Tell how many lines in the data contain the string "shields", using a single number as the whole reply.

┄┄┄┄┄┄┄┄┄┄

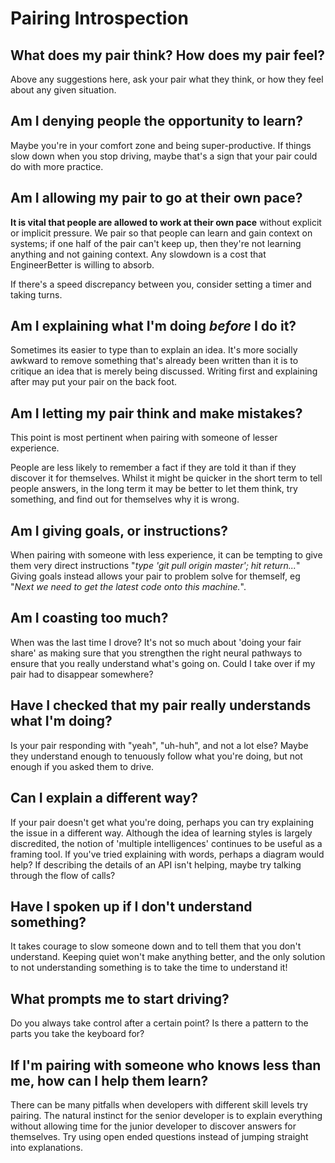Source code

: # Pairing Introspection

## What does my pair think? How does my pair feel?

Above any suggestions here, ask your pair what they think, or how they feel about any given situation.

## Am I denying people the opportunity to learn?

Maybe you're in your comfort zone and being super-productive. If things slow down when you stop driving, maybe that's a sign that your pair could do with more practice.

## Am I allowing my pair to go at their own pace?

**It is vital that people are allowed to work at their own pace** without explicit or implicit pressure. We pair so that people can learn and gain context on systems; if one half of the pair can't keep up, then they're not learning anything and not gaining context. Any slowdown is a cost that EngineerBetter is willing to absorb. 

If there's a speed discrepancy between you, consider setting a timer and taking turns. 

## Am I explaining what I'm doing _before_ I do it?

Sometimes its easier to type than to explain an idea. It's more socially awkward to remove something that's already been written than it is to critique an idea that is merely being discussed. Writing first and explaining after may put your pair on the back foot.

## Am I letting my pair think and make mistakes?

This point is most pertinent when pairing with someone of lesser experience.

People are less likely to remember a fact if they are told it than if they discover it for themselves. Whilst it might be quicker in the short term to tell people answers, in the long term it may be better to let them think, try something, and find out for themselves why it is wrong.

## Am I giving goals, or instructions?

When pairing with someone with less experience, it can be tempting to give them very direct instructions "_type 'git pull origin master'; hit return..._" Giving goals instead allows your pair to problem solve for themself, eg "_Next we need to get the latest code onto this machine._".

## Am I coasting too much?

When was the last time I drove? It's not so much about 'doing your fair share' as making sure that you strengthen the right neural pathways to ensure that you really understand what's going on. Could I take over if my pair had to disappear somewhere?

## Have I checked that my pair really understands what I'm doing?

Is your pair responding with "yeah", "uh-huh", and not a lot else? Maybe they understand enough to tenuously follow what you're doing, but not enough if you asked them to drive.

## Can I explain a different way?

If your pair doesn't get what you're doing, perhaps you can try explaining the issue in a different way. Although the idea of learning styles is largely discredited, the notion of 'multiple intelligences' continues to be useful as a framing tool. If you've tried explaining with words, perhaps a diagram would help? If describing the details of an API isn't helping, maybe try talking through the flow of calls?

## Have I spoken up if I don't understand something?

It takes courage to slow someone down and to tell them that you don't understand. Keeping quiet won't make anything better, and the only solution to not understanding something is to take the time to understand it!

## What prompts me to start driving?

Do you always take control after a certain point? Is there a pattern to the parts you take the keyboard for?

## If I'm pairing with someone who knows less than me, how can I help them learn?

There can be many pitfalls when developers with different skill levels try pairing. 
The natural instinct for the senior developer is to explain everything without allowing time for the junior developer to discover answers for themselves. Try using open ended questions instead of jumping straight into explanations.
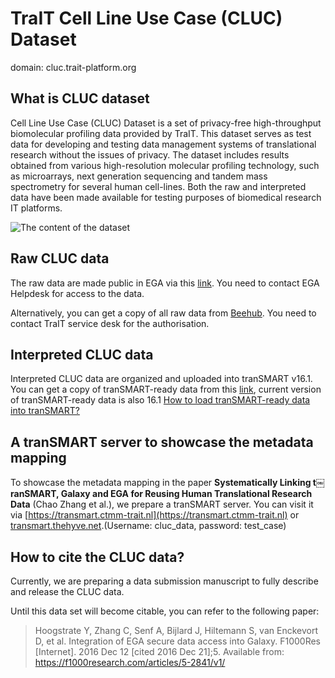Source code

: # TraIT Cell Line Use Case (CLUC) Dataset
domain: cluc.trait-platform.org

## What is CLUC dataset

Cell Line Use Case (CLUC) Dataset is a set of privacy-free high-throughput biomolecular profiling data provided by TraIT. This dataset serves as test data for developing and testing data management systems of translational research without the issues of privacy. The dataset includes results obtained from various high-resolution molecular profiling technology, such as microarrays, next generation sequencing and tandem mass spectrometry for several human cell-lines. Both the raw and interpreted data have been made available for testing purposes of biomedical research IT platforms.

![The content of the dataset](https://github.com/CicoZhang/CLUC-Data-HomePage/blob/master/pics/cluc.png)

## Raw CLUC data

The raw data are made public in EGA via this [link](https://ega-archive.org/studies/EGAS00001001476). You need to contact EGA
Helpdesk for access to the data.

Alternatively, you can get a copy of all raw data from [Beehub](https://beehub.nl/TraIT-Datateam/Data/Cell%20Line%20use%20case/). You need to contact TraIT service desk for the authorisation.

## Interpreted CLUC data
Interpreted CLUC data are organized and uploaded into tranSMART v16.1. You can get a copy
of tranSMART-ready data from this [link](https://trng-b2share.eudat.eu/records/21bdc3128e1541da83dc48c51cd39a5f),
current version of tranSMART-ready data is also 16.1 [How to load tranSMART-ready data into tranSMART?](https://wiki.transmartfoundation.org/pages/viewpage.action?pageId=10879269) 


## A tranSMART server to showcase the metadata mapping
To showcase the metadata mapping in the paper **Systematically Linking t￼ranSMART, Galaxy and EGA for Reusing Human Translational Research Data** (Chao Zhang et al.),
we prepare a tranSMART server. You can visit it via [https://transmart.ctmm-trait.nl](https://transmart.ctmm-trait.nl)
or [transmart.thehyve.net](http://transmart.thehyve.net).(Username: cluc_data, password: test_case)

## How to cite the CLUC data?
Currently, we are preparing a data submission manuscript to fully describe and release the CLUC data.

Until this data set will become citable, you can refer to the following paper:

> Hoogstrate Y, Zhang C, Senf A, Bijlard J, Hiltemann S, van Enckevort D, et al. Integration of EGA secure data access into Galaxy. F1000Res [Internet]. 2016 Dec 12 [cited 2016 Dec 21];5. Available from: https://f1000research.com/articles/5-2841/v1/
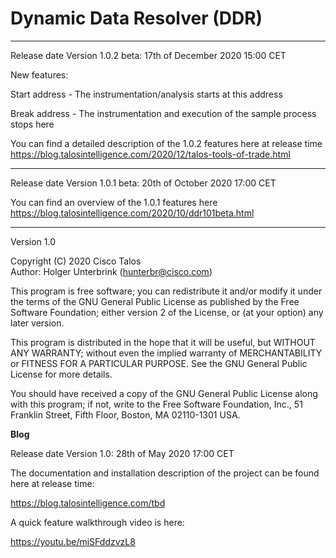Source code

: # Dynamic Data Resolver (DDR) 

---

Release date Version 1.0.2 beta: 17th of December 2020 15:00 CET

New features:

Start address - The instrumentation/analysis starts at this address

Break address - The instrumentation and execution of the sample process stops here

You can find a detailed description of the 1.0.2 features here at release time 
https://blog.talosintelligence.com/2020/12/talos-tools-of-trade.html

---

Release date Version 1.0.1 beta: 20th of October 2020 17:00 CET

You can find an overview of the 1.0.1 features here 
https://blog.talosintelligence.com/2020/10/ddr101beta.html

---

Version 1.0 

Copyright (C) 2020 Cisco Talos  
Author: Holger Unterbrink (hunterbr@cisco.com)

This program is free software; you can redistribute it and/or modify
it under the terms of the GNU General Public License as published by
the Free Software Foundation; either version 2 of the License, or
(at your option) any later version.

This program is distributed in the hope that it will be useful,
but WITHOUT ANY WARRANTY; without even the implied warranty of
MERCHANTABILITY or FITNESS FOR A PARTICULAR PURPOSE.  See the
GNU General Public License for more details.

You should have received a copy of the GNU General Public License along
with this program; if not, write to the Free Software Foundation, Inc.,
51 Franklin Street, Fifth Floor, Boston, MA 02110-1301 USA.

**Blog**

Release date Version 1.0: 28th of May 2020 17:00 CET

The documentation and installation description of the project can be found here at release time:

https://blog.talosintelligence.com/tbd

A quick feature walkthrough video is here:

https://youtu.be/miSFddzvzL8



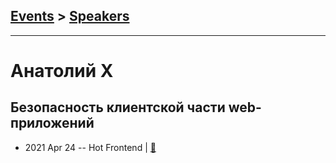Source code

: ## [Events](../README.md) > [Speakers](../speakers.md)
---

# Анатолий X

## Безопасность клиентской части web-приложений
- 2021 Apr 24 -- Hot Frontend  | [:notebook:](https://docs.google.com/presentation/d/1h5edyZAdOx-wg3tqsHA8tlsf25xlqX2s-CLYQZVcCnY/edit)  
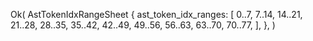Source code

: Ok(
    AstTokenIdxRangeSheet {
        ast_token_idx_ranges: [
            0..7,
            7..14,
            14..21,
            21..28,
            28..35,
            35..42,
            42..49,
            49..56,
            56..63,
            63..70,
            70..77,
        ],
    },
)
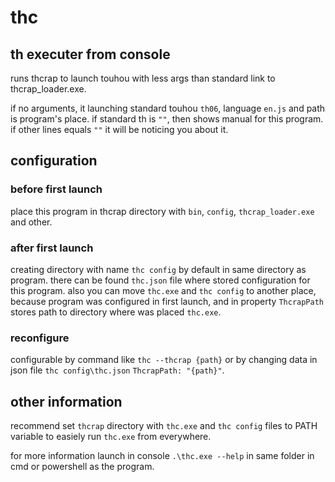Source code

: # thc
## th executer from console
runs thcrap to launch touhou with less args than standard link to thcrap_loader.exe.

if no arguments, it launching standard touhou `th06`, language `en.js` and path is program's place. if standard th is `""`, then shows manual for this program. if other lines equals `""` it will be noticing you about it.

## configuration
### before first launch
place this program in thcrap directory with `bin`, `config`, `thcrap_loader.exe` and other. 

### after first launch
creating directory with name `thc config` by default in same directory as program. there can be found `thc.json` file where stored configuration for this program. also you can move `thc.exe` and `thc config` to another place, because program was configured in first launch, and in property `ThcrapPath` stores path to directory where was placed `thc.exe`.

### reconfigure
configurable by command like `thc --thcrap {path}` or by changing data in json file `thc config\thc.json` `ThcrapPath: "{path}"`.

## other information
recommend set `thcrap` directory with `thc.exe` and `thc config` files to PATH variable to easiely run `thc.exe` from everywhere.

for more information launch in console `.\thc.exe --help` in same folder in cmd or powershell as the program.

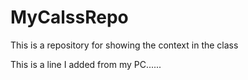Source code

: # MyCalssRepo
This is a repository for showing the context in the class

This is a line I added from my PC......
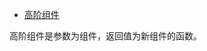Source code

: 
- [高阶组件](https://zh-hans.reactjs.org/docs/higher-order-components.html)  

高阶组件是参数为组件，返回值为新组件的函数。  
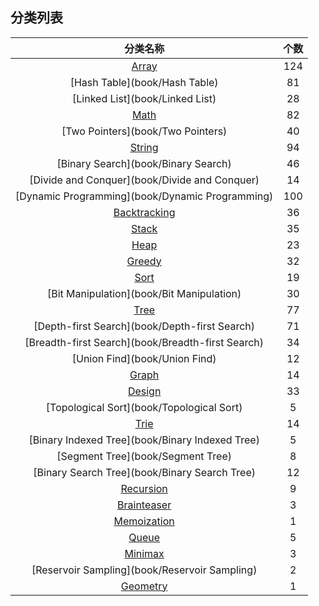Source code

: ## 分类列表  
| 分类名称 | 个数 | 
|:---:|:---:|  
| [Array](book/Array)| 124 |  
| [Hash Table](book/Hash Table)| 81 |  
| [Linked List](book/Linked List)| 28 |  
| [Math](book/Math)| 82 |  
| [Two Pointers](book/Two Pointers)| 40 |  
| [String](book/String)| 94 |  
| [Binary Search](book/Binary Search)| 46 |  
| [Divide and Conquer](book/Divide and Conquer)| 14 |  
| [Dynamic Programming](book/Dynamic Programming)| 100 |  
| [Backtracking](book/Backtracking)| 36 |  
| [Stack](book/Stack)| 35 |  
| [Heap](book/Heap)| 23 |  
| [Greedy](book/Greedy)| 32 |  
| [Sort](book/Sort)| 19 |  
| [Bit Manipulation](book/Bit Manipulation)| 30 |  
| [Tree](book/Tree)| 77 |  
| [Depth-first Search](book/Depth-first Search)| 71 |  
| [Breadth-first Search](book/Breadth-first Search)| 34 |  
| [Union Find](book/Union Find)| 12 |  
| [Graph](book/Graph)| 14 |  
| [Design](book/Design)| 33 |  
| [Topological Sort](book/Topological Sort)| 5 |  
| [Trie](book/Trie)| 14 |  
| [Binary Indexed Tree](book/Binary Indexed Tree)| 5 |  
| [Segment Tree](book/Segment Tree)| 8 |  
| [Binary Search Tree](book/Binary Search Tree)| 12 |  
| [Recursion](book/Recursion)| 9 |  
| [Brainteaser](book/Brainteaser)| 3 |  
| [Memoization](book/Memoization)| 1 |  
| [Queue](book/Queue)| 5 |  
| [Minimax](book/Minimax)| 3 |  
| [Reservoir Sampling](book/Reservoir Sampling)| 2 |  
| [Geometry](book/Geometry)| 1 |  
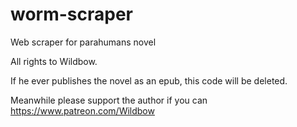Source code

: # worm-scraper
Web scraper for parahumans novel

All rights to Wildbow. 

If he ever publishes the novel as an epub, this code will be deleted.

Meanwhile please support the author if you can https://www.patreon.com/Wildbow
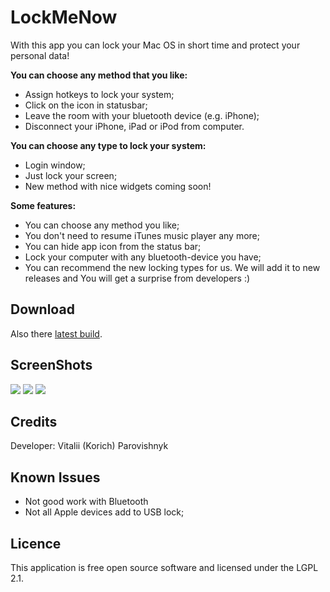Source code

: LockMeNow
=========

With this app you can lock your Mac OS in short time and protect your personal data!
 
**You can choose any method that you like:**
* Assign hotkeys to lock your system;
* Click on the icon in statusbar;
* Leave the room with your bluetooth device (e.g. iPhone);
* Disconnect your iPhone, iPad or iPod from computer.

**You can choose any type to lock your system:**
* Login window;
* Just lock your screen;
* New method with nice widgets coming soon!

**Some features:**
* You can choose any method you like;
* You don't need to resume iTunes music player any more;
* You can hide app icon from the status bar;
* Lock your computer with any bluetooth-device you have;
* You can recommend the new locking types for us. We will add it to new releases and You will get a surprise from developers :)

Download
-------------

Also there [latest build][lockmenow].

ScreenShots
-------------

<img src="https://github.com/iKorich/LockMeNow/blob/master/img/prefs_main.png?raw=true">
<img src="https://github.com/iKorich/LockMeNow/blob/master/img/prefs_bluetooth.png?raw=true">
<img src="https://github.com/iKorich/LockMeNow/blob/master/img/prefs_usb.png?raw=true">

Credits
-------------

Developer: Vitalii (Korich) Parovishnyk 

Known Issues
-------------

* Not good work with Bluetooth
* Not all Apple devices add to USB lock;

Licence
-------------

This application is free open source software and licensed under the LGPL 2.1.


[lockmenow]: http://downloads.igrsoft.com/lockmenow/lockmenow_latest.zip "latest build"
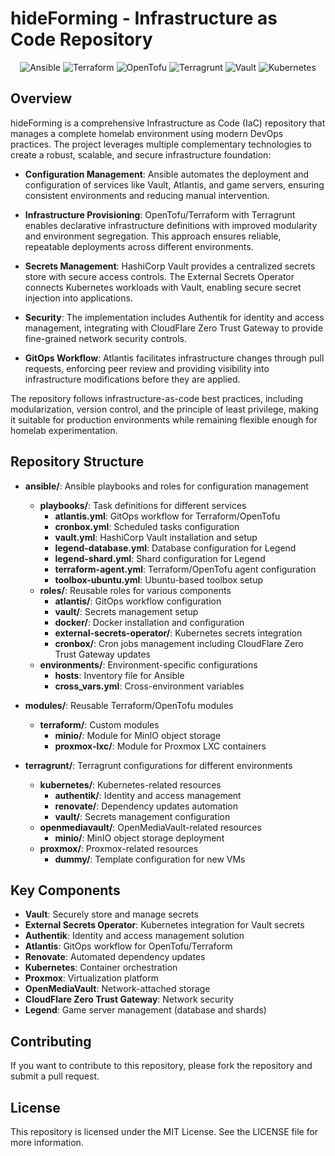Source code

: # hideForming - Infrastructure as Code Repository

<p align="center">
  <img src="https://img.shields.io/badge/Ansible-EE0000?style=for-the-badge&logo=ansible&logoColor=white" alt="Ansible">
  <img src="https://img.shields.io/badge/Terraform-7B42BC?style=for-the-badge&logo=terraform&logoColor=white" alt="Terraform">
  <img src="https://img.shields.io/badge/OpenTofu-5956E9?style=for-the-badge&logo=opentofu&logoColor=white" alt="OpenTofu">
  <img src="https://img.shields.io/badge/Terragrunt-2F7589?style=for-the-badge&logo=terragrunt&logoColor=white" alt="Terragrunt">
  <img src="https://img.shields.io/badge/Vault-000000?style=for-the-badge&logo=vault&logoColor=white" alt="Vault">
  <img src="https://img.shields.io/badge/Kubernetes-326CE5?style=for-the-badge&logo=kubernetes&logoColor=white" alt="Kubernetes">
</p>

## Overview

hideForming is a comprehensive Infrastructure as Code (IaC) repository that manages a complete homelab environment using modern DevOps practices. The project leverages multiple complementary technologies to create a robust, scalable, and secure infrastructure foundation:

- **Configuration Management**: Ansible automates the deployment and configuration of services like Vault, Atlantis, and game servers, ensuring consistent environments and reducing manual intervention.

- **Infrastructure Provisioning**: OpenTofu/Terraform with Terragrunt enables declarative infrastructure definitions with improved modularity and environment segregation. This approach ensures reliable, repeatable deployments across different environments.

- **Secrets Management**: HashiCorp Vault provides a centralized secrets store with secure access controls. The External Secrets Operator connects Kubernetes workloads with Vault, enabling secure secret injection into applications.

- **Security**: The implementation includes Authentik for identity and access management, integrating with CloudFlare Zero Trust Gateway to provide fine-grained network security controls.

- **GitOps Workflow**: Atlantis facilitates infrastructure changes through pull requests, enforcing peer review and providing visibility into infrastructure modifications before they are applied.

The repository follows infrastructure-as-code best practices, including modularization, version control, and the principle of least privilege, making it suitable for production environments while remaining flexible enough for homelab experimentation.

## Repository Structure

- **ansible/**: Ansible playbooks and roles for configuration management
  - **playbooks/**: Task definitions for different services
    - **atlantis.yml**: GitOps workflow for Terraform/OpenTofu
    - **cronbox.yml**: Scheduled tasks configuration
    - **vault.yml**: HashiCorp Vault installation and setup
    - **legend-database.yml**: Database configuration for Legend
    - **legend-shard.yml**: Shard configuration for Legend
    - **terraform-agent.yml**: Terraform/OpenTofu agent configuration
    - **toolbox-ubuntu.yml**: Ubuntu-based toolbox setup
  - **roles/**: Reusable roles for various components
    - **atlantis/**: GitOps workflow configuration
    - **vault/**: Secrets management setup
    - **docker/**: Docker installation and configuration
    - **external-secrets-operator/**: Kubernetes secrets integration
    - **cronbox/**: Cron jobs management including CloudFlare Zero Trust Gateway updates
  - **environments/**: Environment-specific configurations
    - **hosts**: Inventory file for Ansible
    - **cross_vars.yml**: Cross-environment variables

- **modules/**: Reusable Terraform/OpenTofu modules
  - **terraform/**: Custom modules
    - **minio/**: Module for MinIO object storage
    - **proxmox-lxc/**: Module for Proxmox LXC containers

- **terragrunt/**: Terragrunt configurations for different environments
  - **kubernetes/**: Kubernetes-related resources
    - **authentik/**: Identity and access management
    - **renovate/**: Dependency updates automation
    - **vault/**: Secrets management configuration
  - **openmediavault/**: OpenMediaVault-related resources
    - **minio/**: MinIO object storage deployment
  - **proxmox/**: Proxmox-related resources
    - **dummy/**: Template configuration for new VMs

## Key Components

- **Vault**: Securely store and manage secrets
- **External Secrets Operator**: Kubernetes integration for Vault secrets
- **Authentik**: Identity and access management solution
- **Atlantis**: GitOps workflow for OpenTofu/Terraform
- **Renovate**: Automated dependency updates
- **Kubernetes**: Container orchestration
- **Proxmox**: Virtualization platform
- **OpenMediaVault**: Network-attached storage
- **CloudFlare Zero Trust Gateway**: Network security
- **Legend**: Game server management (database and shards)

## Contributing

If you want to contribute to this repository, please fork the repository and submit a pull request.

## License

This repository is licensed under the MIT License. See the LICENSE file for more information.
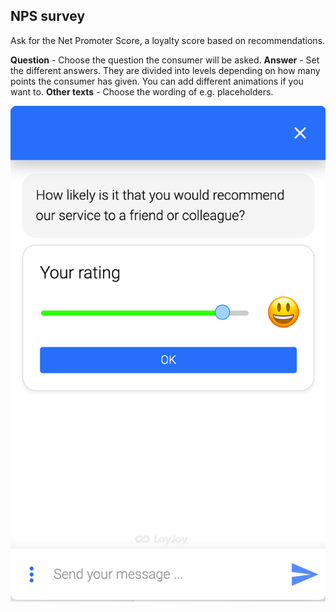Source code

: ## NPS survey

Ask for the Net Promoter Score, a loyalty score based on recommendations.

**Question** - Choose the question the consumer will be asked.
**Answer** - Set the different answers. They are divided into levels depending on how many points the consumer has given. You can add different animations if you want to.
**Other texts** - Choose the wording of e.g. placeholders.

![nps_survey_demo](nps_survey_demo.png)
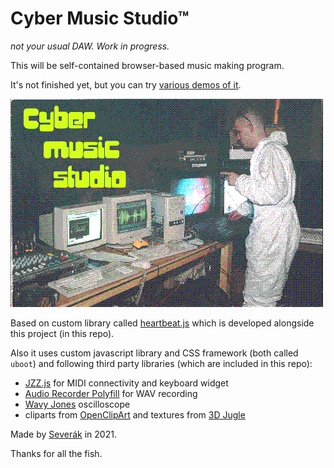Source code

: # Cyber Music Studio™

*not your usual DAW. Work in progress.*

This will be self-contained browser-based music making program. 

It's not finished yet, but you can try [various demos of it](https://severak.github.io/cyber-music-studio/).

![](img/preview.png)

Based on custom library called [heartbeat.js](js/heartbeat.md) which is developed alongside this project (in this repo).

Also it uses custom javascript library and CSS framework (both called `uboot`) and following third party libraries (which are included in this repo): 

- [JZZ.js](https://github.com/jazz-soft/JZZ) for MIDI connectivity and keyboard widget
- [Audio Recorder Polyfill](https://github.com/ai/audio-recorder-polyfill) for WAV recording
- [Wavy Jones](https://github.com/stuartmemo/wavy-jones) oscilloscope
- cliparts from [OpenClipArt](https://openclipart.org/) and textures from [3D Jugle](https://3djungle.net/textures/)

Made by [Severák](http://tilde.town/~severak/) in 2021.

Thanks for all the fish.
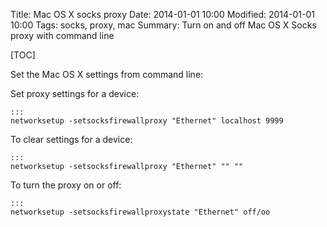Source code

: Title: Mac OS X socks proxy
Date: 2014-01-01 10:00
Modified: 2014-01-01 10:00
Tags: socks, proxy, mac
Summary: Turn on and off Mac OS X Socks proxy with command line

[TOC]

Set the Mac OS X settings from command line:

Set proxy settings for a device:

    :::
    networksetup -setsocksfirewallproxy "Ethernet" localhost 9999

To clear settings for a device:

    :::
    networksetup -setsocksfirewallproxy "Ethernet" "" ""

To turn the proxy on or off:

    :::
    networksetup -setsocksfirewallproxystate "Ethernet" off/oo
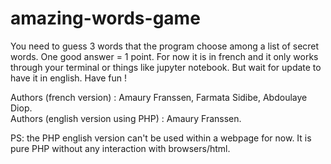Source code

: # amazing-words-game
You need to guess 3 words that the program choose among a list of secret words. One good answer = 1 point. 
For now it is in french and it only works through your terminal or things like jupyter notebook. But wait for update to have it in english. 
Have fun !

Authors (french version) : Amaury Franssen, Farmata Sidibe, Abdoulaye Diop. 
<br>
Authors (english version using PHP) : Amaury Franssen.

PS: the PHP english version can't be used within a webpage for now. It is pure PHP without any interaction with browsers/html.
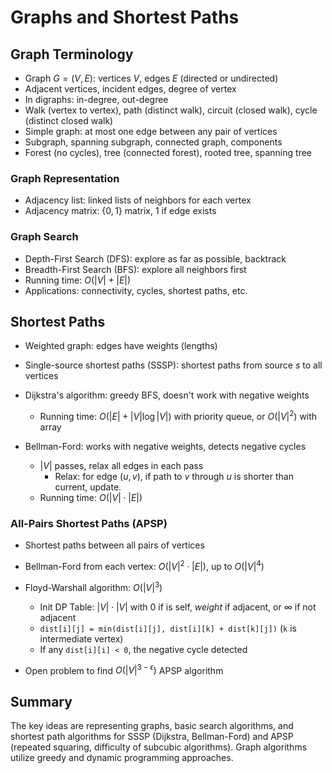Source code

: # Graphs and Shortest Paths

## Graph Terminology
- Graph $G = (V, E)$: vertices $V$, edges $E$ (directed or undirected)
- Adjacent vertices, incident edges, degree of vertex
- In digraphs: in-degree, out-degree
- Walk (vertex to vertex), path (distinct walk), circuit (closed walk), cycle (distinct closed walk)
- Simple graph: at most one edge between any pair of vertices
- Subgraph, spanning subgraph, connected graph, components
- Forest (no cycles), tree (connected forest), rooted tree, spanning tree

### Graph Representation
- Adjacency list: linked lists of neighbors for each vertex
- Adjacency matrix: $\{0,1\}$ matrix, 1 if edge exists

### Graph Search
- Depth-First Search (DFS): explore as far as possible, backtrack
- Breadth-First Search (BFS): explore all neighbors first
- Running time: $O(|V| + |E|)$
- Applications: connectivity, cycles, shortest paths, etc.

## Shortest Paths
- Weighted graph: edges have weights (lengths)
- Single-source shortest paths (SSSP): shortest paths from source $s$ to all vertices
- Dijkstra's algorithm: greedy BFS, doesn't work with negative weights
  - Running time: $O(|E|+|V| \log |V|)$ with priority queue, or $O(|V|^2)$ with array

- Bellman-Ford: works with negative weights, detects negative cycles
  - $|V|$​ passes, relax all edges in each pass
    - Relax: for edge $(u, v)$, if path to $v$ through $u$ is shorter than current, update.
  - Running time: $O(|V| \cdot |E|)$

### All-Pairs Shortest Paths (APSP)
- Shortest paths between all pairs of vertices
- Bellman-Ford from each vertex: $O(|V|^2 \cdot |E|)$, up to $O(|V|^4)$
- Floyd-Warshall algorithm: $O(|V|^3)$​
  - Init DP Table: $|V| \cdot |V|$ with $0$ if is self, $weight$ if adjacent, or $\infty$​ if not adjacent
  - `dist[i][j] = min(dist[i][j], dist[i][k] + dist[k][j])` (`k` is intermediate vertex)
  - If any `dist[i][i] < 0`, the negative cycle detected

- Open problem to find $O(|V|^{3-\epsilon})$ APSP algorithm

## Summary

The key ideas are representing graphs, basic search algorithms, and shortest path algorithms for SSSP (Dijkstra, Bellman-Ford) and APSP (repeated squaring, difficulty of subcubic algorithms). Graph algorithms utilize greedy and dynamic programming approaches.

┄┄┄┄┄┄┄┄┄┄

§ **Problem solution**: 6